Background information
- Origin: Manchester, England, UK
- Genres: Pop rock, alternative rock
- Years active: 2014–2019
- Label: Fearless
- Past members: Matt Clarke Andrew Procter Mark Threlfall Eden Leviston
- Website: milestonesband.co.uk

= Milestones (British band) =

British pop rock band

Milestones were a British pop rock band from Manchester, England, formed in 2014. The band consisted of vocalist Matt Clarke, guitarist and vocalist Andrew Procter, bassist Mark Threlfall, and guitarist Eden Leviston.

==History==
They released their debut EP, Equal Measures, independently on 6 April 2015. The band signed to Fearless Records in June 2016 and re-released their EP Equal Measures on 8 July 2016.
Frontman Matt Clarke was only 17 years old when the band signed to Fearless Records in June 2016.

On 26 January 2018, the band released the lead single, "Paranoid" from their upcoming debut album titled Red Lights. The album was released on 23 February 2018.

On 29 October 2018, Milestones announced their separation via their official Twitter page, citing pursuit of new dreams and taking a break as their reasons for the breakup. Their final farewell shows took place on 18 and 19 January 2019.

==Touring==
After signing to Fearless Records, Milestones toured with Hawthorne Heights, WSTR, With Confidence, Mayday Parade, Simple Plan and more.

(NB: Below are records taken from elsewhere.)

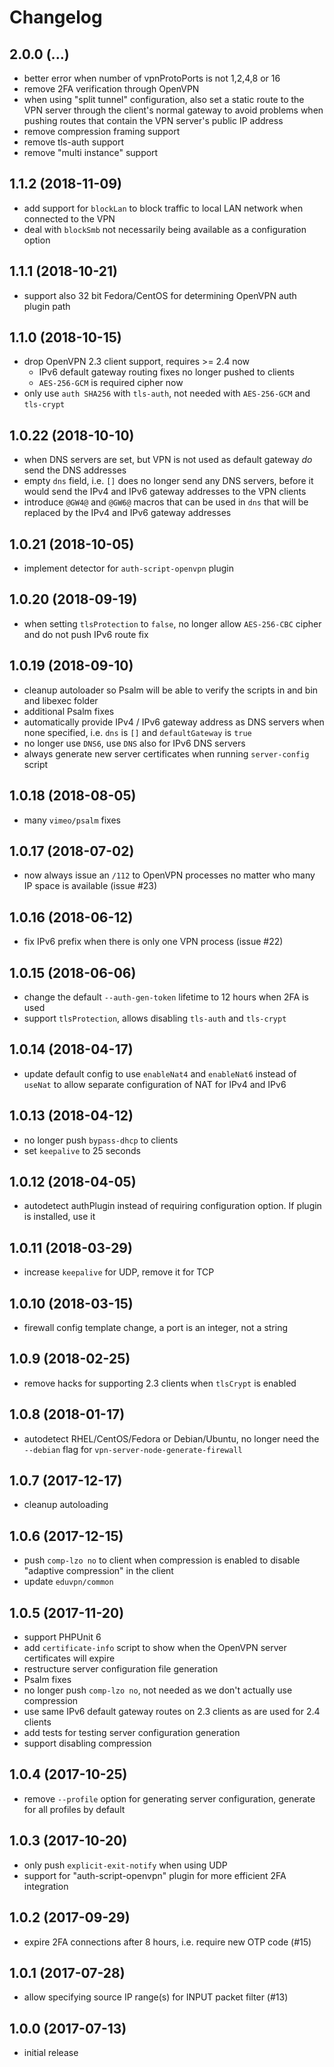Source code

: # Changelog

## 2.0.0 (...)
- better error when number of vpnProtoPorts is not 1,2,4,8 or 16
- remove 2FA verification through OpenVPN
- when using "split tunnel" configuration, also set a static route to the VPN 
  server through the client's normal gateway to avoid problems when pushing 
  routes that contain the VPN server's public IP address
- remove compression framing support
- remove tls-auth support
- remove "multi instance" support

## 1.1.2 (2018-11-09)
- add support for `blockLan` to block traffic to local LAN network when 
  connected to the VPN
- deal with `blockSmb` not necessarily being available as a configuration 
  option

## 1.1.1 (2018-10-21)
- support also 32 bit Fedora/CentOS for determining OpenVPN auth plugin path

## 1.1.0 (2018-10-15)
- drop OpenVPN 2.3 client support, requires >= 2.4 now
  - IPv6 default gateway routing fixes no longer pushed to clients
  - `AES-256-GCM` is required cipher now
- only use `auth SHA256` with `tls-auth`, not needed with `AES-256-GCM` and 
  `tls-crypt`

## 1.0.22 (2018-10-10)
- when DNS servers are set, but VPN is not used as default gateway _do_ send 
  the DNS addresses
- empty `dns` field, i.e. `[]` does no longer send any DNS servers, before it 
  would send the IPv4 and IPv6 gateway addresses to the VPN clients
- introduce `@GW4@` and `@GW6@` macros that can be used in `dns` that will be
  replaced by the IPv4 and IPv6 gateway addresses

## 1.0.21 (2018-10-05)
- implement detector for `auth-script-openvpn` plugin

## 1.0.20 (2018-09-19)
- when setting `tlsProtection` to `false`, no longer allow `AES-256-CBC` cipher 
  and do not push IPv6 route fix

## 1.0.19 (2018-09-10)
- cleanup autoloader so Psalm will be able to verify the scripts in and bin and
  libexec folder
- additional Psalm fixes
- automatically provide IPv4 / IPv6 gateway address as DNS servers when none
  specified, i.e. `dns` is `[]` and `defaultGateway` is `true`
- no longer use `DNS6`, use `DNS` also for IPv6 DNS servers
- always generate new server certificates when running `server-config` script

## 1.0.18 (2018-08-05)
- many `vimeo/psalm` fixes

## 1.0.17 (2018-07-02)
- now always issue an `/112` to OpenVPN processes no matter who many IP space
  is available (issue #23)

## 1.0.16 (2018-06-12)
- fix IPv6 prefix when there is only one VPN process (issue #22)

## 1.0.15 (2018-06-06)
- change the default `--auth-gen-token` lifetime to 12 hours when 2FA is used
- support `tlsProtection`, allows disabling `tls-auth` and `tls-crypt`

## 1.0.14 (2018-04-17)
- update default config to use `enableNat4` and `enableNat6` instead of 
  `useNat` to allow separate configuration of NAT for IPv4 and IPv6

## 1.0.13 (2018-04-12)
- no longer push `bypass-dhcp` to clients
- set `keepalive` to 25 seconds

## 1.0.12 (2018-04-05)
- autodetect authPlugin instead of requiring configuration option. If plugin is
  installed, use it

## 1.0.11 (2018-03-29)
- increase `keepalive` for UDP, remove it for TCP

## 1.0.10 (2018-03-15)
- firewall config template change, a port is an integer, not a string

## 1.0.9 (2018-02-25)
- remove hacks for supporting 2.3 clients when `tlsCrypt` is enabled

## 1.0.8 (2018-01-17)
- autodetect RHEL/CentOS/Fedora or Debian/Ubuntu, no longer need the `--debian` 
  flag for `vpn-server-node-generate-firewall`

## 1.0.7 (2017-12-17)
- cleanup autoloading

## 1.0.6 (2017-12-15)
- push `comp-lzo no` to client when compression is enabled to disable 
  "adaptive compression" in the client
- update `eduvpn/common`

## 1.0.5 (2017-11-20)
- support PHPUnit 6
- add `certificate-info` script to show when the OpenVPN server certificates
  will expire
- restructure server configuration file generation
- Psalm fixes
- no longer push `comp-lzo no`, not needed as we don't actually use compression
- use same IPv6 default gateway routes on 2.3 clients as are used for 2.4 
  clients
- add tests for testing server configuration generation
- support disabling compression

## 1.0.4 (2017-10-25)
- remove `--profile` option for generating server configuration, generate for
  all profiles by default

## 1.0.3 (2017-10-20)
- only push `explicit-exit-notify` when using UDP
- support for "auth-script-openvpn" plugin for more efficient 2FA integration

## 1.0.2 (2017-09-29)
- expire 2FA connections after 8 hours, i.e. require new OTP code (#15)

## 1.0.1 (2017-07-28)
- allow specifying source IP range(s) for INPUT packet filter (#13)

## 1.0.0 (2017-07-13)
- initial release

| Lineup | Location | Date(s) |
|---|---|---|
| Fort Hope, Milestones | United Kingdom | May 2017 |
| Waterparks, Milestones | Camden Barfly, London, England | 31 May 2016 |
| Area 11, Milestones | United Kingdom | 4 July 2016 – 1 August 2016 |
| Hawthorne Heights, Milestones | United Kingdom | 9 August 2016 – 18 August 2016 |
| WSTR, Milestones | United Kingdom | 24 October 2016 – 5 November 2016 |
| Taking Back Sunday, Frank Iero And The Patience, Milestones | O2 Ritz, Manchester, England | 15 February 2017 |
| With Confidence, Broadside, Safe To Say, Milestones | United Kingdom, Europe | 24 February 2017 – 18 March 2017 |
| Mayday Parade, Knuckle Puck, Milestones | United States | 23 March 2017 – 26 May 2017 |
| Simple Plan, Mallory Knox, Milestones, Trash Boat, Four Year Strong, The Bottom Line | United Kingdom, Europe | 28 May 2017 – 17 June 2017 |

==Discography==
- Equal Measures EP - Fearless Records - 8 July 2016
- Red Lights - Fearless Records - 28 February 2018

==Band members==
- Matt Clarke - lead vocals (2014-2019)
- Drew Procter - lead guitar (2014-2019)
- Mark Threlfall - bass guitar (2014-2019)
- Eden Leviston - rhythm guitar (2014-2019)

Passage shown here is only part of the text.